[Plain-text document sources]
%%
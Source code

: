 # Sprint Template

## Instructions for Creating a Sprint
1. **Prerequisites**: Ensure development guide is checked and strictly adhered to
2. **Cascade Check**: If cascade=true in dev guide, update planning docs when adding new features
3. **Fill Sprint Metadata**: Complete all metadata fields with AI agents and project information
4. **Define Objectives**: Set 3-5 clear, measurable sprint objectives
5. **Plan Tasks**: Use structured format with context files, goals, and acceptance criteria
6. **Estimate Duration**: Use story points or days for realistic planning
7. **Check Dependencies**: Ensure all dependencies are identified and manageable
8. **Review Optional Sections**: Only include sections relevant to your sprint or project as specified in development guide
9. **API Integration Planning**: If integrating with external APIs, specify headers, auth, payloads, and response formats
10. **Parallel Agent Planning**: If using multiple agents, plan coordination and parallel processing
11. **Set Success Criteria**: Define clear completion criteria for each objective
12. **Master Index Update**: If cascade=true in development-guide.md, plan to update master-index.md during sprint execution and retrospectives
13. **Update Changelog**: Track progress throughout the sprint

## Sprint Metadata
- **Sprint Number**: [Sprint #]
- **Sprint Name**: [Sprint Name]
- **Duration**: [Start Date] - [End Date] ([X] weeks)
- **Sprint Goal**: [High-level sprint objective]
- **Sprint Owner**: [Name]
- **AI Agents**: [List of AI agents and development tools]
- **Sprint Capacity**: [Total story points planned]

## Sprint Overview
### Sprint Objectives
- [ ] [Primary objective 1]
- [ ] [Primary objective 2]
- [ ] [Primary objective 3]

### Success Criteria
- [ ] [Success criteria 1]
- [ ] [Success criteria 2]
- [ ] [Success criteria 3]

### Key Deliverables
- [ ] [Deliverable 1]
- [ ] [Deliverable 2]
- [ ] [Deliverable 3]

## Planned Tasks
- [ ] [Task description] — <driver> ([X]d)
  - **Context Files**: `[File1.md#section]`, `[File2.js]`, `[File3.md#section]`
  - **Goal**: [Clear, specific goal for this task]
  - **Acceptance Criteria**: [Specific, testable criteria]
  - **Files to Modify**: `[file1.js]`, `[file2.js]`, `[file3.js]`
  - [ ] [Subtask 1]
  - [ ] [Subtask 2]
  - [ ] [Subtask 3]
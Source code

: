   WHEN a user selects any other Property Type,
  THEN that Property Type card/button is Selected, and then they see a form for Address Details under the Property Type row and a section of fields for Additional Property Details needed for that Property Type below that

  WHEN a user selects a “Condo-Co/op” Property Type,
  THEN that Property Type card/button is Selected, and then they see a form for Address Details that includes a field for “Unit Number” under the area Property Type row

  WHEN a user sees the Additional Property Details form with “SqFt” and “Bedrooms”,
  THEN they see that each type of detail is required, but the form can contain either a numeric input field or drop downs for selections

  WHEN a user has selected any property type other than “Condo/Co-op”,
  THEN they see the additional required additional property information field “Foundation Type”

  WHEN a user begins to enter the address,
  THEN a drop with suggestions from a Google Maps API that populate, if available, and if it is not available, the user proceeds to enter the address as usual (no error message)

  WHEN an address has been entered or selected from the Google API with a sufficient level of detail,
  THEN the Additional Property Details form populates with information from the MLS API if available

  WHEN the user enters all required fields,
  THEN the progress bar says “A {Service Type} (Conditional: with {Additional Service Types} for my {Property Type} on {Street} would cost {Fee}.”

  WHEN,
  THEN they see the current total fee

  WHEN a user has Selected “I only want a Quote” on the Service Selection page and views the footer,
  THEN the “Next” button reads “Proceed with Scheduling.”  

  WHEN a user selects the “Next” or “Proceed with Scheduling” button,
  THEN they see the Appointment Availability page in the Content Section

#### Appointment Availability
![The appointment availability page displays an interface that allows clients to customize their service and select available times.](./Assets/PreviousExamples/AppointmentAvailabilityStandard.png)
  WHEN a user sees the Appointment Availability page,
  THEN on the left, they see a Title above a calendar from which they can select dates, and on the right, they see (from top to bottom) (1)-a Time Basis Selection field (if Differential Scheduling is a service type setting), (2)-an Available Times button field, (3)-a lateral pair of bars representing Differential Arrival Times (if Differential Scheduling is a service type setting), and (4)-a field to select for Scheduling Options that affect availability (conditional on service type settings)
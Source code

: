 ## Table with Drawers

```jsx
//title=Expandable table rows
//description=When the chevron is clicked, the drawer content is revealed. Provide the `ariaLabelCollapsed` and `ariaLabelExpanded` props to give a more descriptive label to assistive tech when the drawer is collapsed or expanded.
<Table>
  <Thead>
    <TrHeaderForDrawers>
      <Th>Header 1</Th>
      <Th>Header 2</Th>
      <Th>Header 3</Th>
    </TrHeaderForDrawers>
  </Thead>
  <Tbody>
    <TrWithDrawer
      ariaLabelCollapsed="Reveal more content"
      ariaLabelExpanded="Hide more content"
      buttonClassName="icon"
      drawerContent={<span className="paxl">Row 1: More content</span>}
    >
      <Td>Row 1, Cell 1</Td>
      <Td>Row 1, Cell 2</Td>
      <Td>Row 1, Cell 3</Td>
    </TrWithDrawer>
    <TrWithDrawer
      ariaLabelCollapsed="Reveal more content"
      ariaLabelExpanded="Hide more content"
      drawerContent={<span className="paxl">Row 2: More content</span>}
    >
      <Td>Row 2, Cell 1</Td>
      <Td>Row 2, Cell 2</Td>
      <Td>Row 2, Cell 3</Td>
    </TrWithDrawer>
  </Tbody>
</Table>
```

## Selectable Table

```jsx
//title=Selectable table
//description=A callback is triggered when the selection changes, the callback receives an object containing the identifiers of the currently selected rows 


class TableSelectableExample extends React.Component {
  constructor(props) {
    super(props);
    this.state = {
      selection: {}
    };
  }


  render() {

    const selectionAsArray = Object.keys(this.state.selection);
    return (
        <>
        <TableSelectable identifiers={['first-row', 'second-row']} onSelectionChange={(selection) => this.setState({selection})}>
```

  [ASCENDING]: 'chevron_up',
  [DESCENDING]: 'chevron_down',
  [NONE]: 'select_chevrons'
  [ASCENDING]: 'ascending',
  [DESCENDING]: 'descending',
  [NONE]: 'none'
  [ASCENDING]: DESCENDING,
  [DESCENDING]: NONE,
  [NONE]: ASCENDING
%%
WHAT TO DO
Count every line of the records that holds "DESCENDING". State the number, nothing else.

EXERCISE RESULT
4